[Exercise brief] Extract every line below that contains the word "Σύνδεσμοι".

Given entries Start Marker

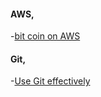 #### AWS,

-[bit coin on AWS](https://news.ycombinator.com/item?id=6911908)



#### Git,

-[Use Git effectively](http://devcharm.com/pages/46-improve-your-git-workflow)
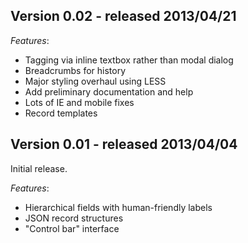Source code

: Version 0.02 - released 2013/04/21
-------------------------

*Features*:

+ Tagging via inline textbox rather than modal dialog
+ Breadcrumbs for history
+ Major styling overhaul using LESS
+ Add preliminary documentation and help
+ Lots of IE and mobile fixes
+ Record templates


Version 0.01 - released 2013/04/04
----------------------------------

Initial release.

*Features*:

+ Hierarchical fields with human-friendly labels
+ JSON record structures
+ "Control bar" interface
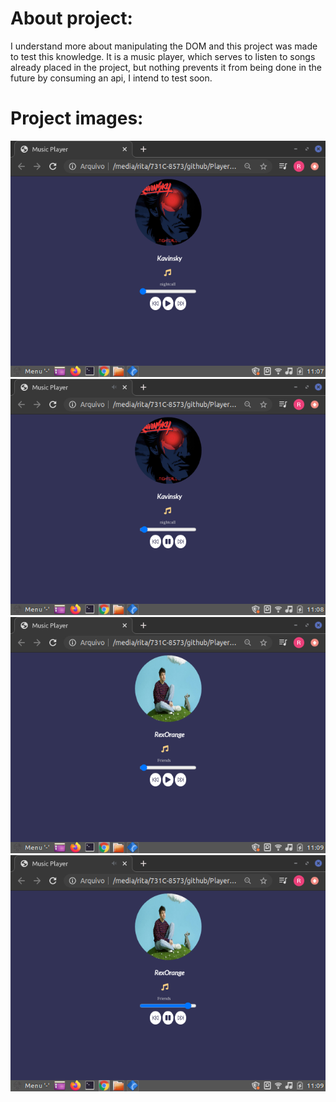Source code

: # About project:


I understand more about manipulating the DOM and this project was made to test this knowledge. It is a music player, which serves to listen to songs already placed in the project, but nothing prevents it from being done in the future by consuming an api, I intend to test soon.

# Project images: 

<img src="./ImagensGithub/Track.png">
<img src="./ImagensGithub/TrackStarted.png">
<img src="./ImagensGithub/TrackTwo.png">
<img src="./ImagensGithub/TrackStartedTwo.png">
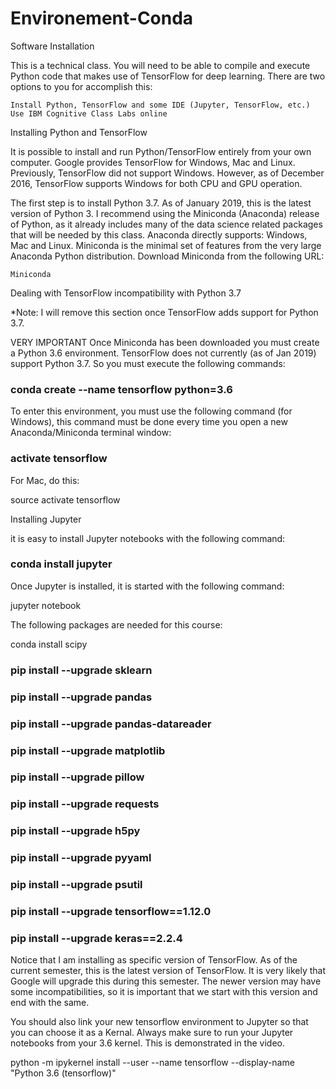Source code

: # Environement-Conda


Software Installation

This is a technical class. You will need to be able to compile and execute Python code that makes use of TensorFlow for deep learning. There are two options to you for accomplish this:

    Install Python, TensorFlow and some IDE (Jupyter, TensorFlow, etc.)
    Use IBM Cognitive Class Labs online

Installing Python and TensorFlow

It is possible to install and run Python/TensorFlow entirely from your own computer. Google provides TensorFlow for Windows, Mac and Linux. Previously, TensorFlow did not support Windows. However, as of December 2016, TensorFlow supports Windows for both CPU and GPU operation.

The first step is to install Python 3.7. As of January 2019, this is the latest version of Python 3. I recommend using the Miniconda (Anaconda) release of Python, as it already includes many of the data science related packages that will be needed by this class. Anaconda directly supports: Windows, Mac and Linux. Miniconda is the minimal set of features from the very large Anaconda Python distribution. Download Miniconda from the following URL:

    Miniconda

Dealing with TensorFlow incompatibility with Python 3.7

*Note: I will remove this section once TensorFlow adds support for Python 3.7.

VERY IMPORTANT Once Miniconda has been downloaded you must create a Python 3.6 environment. TensorFlow does not currently (as of Jan 2019) support Python 3.7. So you must execute the following commands:

### conda create --name tensorflow python=3.6

To enter this environment, you must use the following command (for Windows), this command must be done every time you open a new Anaconda/Miniconda terminal window:

### activate tensorflow

For Mac, do this:

source activate tensorflow

Installing Jupyter

it is easy to install Jupyter notebooks with the following command:

### conda install jupyter

Once Jupyter is installed, it is started with the following command:

jupyter notebook

The following packages are needed for this course:

conda install scipy
### pip install --upgrade sklearn
### pip install --upgrade pandas
### pip install --upgrade pandas-datareader
### pip install --upgrade matplotlib
### pip install --upgrade pillow
### pip install --upgrade requests
### pip install --upgrade h5py
### pip install --upgrade pyyaml
### pip install --upgrade psutil
### pip install --upgrade tensorflow==1.12.0
### pip install --upgrade keras==2.2.4

Notice that I am installing as specific version of TensorFlow. As of the current semester, this is the latest version of TensorFlow. It is very likely that Google will upgrade this during this semester. The newer version may have some incompatibilities, so it is important that we start with this version and end with the same.

You should also link your new tensorflow environment to Jupyter so that you can choose it as a Kernal. Always make sure to run your Jupyter notebooks from your 3.6 kernel. This is demonstrated in the video.

python -m ipykernel install --user --name tensorflow --display-name "Python 3.6 (tensorflow)"

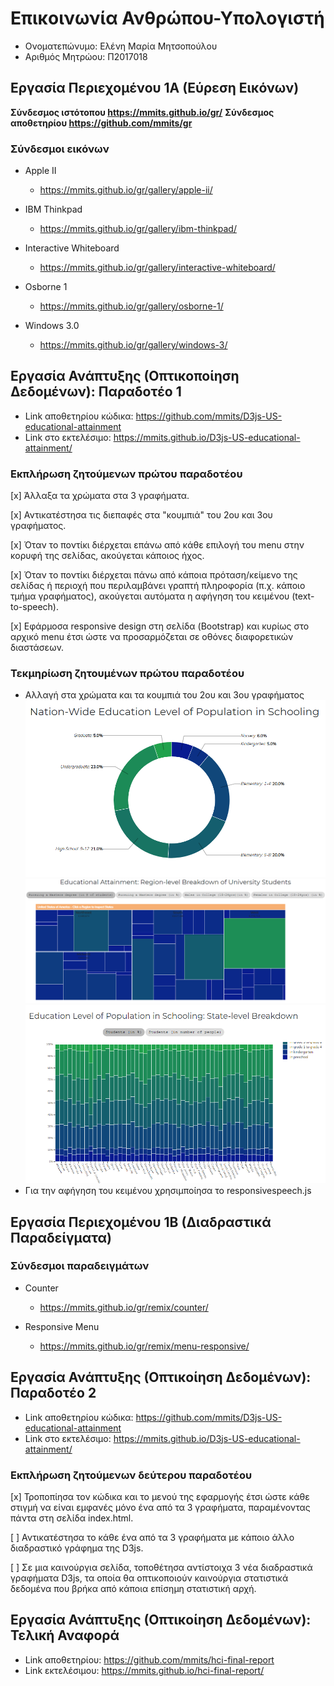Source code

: # Επικοινωνία Ανθρώπου-Υπολογιστή
* Ονοματεπώνυμο: Ελένη Μαρία Μητσοπούλου
* Αριθμός Μητρώου: Π2017018
## Εργασία Περιεχομένου 1Α (Εύρεση Εικόνων)

**Σύνδεσμος ιστότοπου https://mmits.github.io/gr/**
**Σύνδεσμος αποθετηρίου https://github.com/mmits/gr**


### Σύνδεσμοι εικόνων

* Apple II
  * https://mmits.github.io/gr/gallery/apple-ii/

* IBM Thinkpad
  * https://mmits.github.io/gr/gallery/ibm-thinkpad/

* Interactive Whiteboard
  * https://mmits.github.io/gr/gallery/interactive-whiteboard/

* Osborne 1
  * https://mmits.github.io/gr/gallery/osborne-1/

* Windows 3.0
  * https://mmits.github.io/gr/gallery/windows-3/


## Εργασία Ανάπτυξης (Οπτικοποίηση Δεδομένων): Παραδοτέο 1
* Link αποθετηρίου κώδικα: https://github.com/mmits/D3js-US-educational-attainment
* Link στο εκτελέσιμο: https://mmits.github.io/D3js-US-educational-attainment/

### Εκπλήρωση ζητούμενων πρώτου παραδοτέου
[x] Άλλαξα τα χρώματα στα 3 γραφήματα.

[x] Αντικατέστησα τις διεπαφές στα "κουμπιά" του 2ου και 3ου γραφήματος.

[x] Όταν το ποντίκι διέρχεται επάνω από κάθε επιλογή του menu στην κορυφή της σελίδας, ακούγεται κάποιος ήχος.

[x] Όταν το ποντίκι διέρχεται πάνω από κάποια πρόταση/κείμενο της σελίδας ή περιοχή που περιλαμβάνει γραπτή πληροφορία (π.χ. κάποιο τμήμα γραφήματος), ακούγεται αυτόματα η αφήγηση του κειμένου (text-to-speech).

[x] Εφάρμοσα responsive design στη σελίδα (Bootstrap) και κυρίως στο αρχικό menu έτσι ώστε να προσαρμόζεται σε οθόνες διαφορετικών διαστάσεων.

### Τεκμηρίωση ζητουμένων πρώτου παραδοτέου
* Αλλαγή στα χρώματα και τα κουμπιά του 2ου και 3ου γραφήματος
 ![Screenshot](pa1.png)
 ![Screenshot](pa2.png)
 ![Screenshot](pa3.png)
* Για την αφήγηση του κειμένου χρησιμποίησα το responsivespeech.js

## Εργασία Περιεχομένου 1Β (Διαδραστικά Παραδείγματα)

### Σύνδεσμοι παραδειγμάτων
* Counter
  * https://mmits.github.io/gr/remix/counter/
  
* Responsive Menu
  * https://mmits.github.io/gr/remix/menu-responsive/
  
## Εργασία Ανάπτυξης (Οπτικοίηση Δεδομένων): Παραδοτέο 2
* Link αποθετηρίου κώδικα: https://github.com/mmits/D3js-US-educational-attainment
* Link στο εκτελέσιμο: https://mmits.github.io/D3js-US-educational-attainment/

### Εκπλήρωση ζητούμενων δεύτερου παραδοτέου
[x] Τροποπίησα τον κώδικα και το μενού της εφαρμογής έτσι ώστε κάθε στιγμή να είναι εμφανές μόνο ένα από τα 3 γραφήματα, παραμένοντας πάντα στη σελίδα index.html.

[ ] Αντικατέστησα το κάθε ένα από τα 3 γραφήματα με κάποιο άλλο διαδραστικό γράφημα της D3js.

[ ] Σε μια καινούργια σελίδα, τοποθέτησα αντίστοιχα 3 νέα διαδραστικά γραφήματα D3js, τα οποία θα οπτικοποιούν καινούργια στατιστικά δεδομένα που βρήκα από κάποια επίσημη στατιστική αρχή.

## Εργασία Ανάπτυξης (Οπτικοίηση Δεδομένων): Τελική Αναφορά
* Link αποθετηρίου: https://github.com/mmits/hci-final-report
* Link εκτελέσιμου: https://mmits.github.io/hci-final-report/
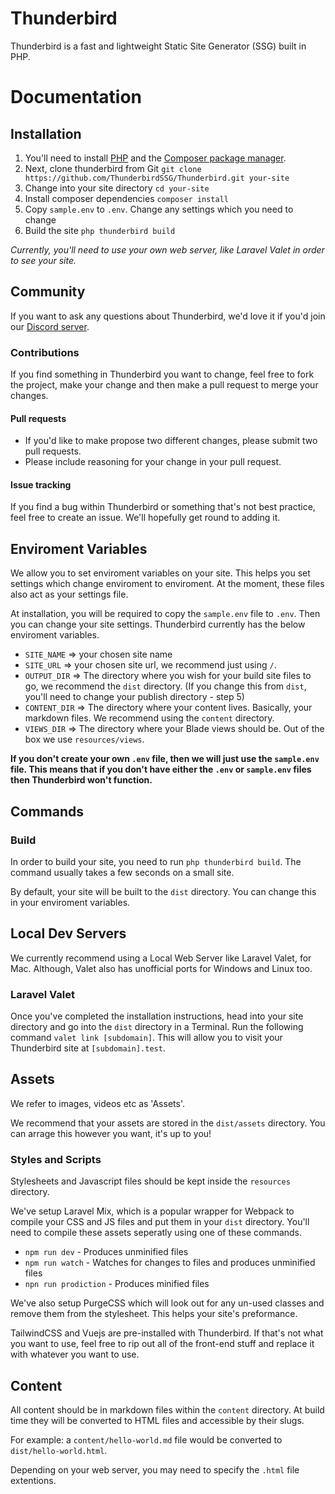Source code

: # Thunderbird

Thunderbird is a fast and lightweight Static Site Generator (SSG) built in PHP.

# Documentation

## Installation

1. You'll need to install [PHP](http://php.net/downloads.php) and the [Composer package manager](https://getcomposer.org/download/).
2. Next, clone thunderbird from Git `git clone https://github.com/ThunderbirdSSG/Thunderbird.git your-site`
3. Change into your site directory `cd your-site`
4. Install composer dependencies `composer install`
5. Copy `sample.env` to `.env`. Change any settings which you need to change
6. Build the site `php thunderbird build`

*Currently, you'll need to use your own web server, like Laravel Valet in order to see your site.*

## Community

If you want to ask any questions about Thunderbird, we'd love it if you'd join our [Discord server](https://discord.gg/QVYkSGs).

### Contributions

If you find something in Thunderbird you want to change, feel free to fork the project, make your change and then make a pull request to merge your changes.

#### Pull requests

* If you'd like to make propose two different changes, please submit two pull requests.
* Please include reasoning for your change in your pull request.

#### Issue tracking

If you find a bug within Thunderbird or something that's not best practice, feel free to create an issue. We'll hopefully get round to adding it.

## Enviroment Variables

We allow you to set enviroment variables on your site. This helps you set settings which change enviroment to enviroment. At the moment, these files also act as your settings file.

At installation, you will be required to copy the `sample.env` file to `.env`. Then you can change your site settings. Thunderbird currently has the below enviroment variables.

* `SITE_NAME` => your chosen site name
* `SITE_URL` => your chosen site url, we recommend just using `/`.
* `OUTPUT_DIR` => The directory where you wish for your build site files to go, we recommend the `dist` directory. (If you change this from `dist`, you'll need to change your publish directory - step 5)
* `CONTENT_DIR` => The directory where your content lives. Basically, your markdown files. We recommend using the `content` directory.
* `VIEWS_DIR` => The directory where your Blade views should be. Out of the box we use `resources/views`.

**If you don't create your own `.env` file, then we will just use the `sample.env` file. This means that if you don't have either the `.env` or `sample.env` files then Thunderbird won't function.**

## Commands

### Build

In order to build your site, you need to run `php thunderbird build`. The command usually takes a few seconds on a small site.

By default, your site will be built to the `dist` directory. You can change this in your enviroment variables.

## Local Dev Servers

We currently recommend using a Local Web Server like Laravel Valet, for Mac. Although, Valet also has unofficial ports for Windows and Linux too.

### Laravel Valet

Once you've completed the installation instructions, head into your site directory and go into the `dist` directory in a Terminal. Run the following command `valet link [subdomain]`. This will allow you to visit your Thunderbird site at `[subdomain].test`.

## Assets

We refer to images, videos etc as 'Assets'.

We recommend that your assets are stored in the `dist/assets` directory. You can arrage this however you want, it's up to you!

### Styles and Scripts

Stylesheets and Javascript files should be kept inside the `resources` directory. 

We've setup Laravel Mix, which is a popular wrapper for Webpack to compile your CSS and JS files and put them in your `dist` directory. You'll need to compile these assets seperatly using one of these commands.

* `npm run dev` - Produces unminified files
* `npm run watch` - Watches for changes to files and produces unminified files
* `npn run prodiction` - Produces minified files

We've also setup PurgeCSS which will look out for any un-used classes and remove them from the stylesheet. This helps your site's preformance.

TailwindCSS and Vuejs are pre-installed with Thunderbird. If that's not what you want to use, feel free to rip out all of the front-end stuff and replace it with whatever you want to use.

## Content

All content should be in markdown files within the `content` directory. At build time they will be converted to HTML files and accessible by their slugs.

For example: a `content/hello-world.md` file would be converted to `dist/hello-world.html`. 

Depending on your web server, you may need to specify the `.html` file extentions. 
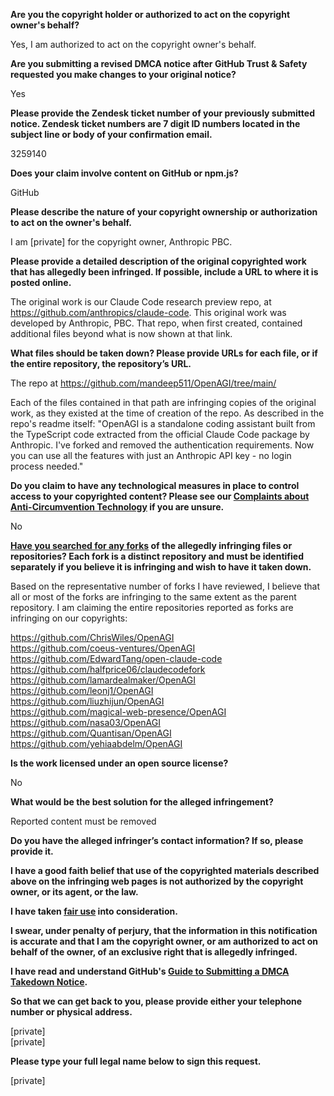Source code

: **Are you the copyright holder or authorized to act on the copyright owner's behalf?**

Yes, I am authorized to act on the copyright owner's behalf.

**Are you submitting a revised DMCA notice after GitHub Trust & Safety requested you make changes to your original notice?**

Yes

**Please provide the Zendesk ticket number of your previously submitted notice. Zendesk ticket numbers are 7 digit ID numbers located in the subject line or body of your confirmation email.**

3259140

**Does your claim involve content on GitHub or npm.js?**

GitHub

**Please describe the nature of your copyright ownership or authorization to act on the owner's behalf.**

I am [private] for the copyright owner, Anthropic PBC.

**Please provide a detailed description of the original copyrighted work that has allegedly been infringed. If possible, include a URL to where it is posted online.**

The original work is our Claude Code research preview repo, at https://github.com/anthropics/claude-code. This original work was developed by Anthropic, PBC. That repo, when first created, contained additional files beyond what is now shown at that link.

**What files should be taken down? Please provide URLs for each file, or if the entire repository, the repository’s URL.**

The repo at https://github.com/mandeep511/OpenAGI/tree/main/

Each of the files contained in that path are infringing copies of the original work, as they existed at the time of creation of the repo. As described in the repo's readme itself: "OpenAGI is a standalone coding assistant built from the TypeScript code extracted from the official Claude Code package by Anthropic. I've forked and removed the authentication requirements. Now you can use all the features with just an Anthropic API key - no login process needed."

**Do you claim to have any technological measures in place to control access to your copyrighted content? Please see our <a href="https://docs.github.com/articles/guide-to-submitting-a-dmca-takedown-notice#complaints-about-anti-circumvention-technology">Complaints about Anti-Circumvention Technology</a> if you are unsure.**

No

**<a href="https://docs.github.com/articles/dmca-takedown-policy#b-what-about-forks-or-whats-a-fork">Have you searched for any forks</a> of the allegedly infringing files or repositories? Each fork is a distinct repository and must be identified separately if you believe it is infringing and wish to have it taken down.**

Based on the representative number of forks I have reviewed, I believe that all or most of the forks are infringing to the same extent as the parent repository. I am claiming the entire repositories reported as forks are infringing on our copyrights:

https://github.com/ChrisWiles/OpenAGI  
https://github.com/coeus-ventures/OpenAGI  
https://github.com/EdwardTang/open-claude-code  
https://github.com/halfprice06/claudecodefork  
https://github.com/lamardealmaker/OpenAGI  
https://github.com/leonj1/OpenAGI  
https://github.com/liuzhijun/OpenAGI  
https://github.com/magical-web-presence/OpenAGI  
https://github.com/nasa03/OpenAGI  
https://github.com/Quantisan/OpenAGI  
https://github.com/yehiaabdelm/OpenAGI  

**Is the work licensed under an open source license?**

No

**What would be the best solution for the alleged infringement?**

Reported content must be removed

**Do you have the alleged infringer’s contact information? If so, please provide it.**

**I have a good faith belief that use of the copyrighted materials described above on the infringing web pages is not authorized by the copyright owner, or its agent, or the law.**

**I have taken <a href="https://www.lumendatabase.org/topics/22">fair use</a> into consideration.**

**I swear, under penalty of perjury, that the information in this notification is accurate and that I am the copyright owner, or am authorized to act on behalf of the owner, of an exclusive right that is allegedly infringed.**

**I have read and understand GitHub's <a href="https://docs.github.com/articles/guide-to-submitting-a-dmca-takedown-notice/">Guide to Submitting a DMCA Takedown Notice</a>.**

**So that we can get back to you, please provide either your telephone number or physical address.**

[private]  
[private]  

**Please type your full legal name below to sign this request.**

[private]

Given entries End Marker

[Result of this task]
### Σύνδεσμοι εικόνων
### Σύνδεσμοι παραδειγμάτων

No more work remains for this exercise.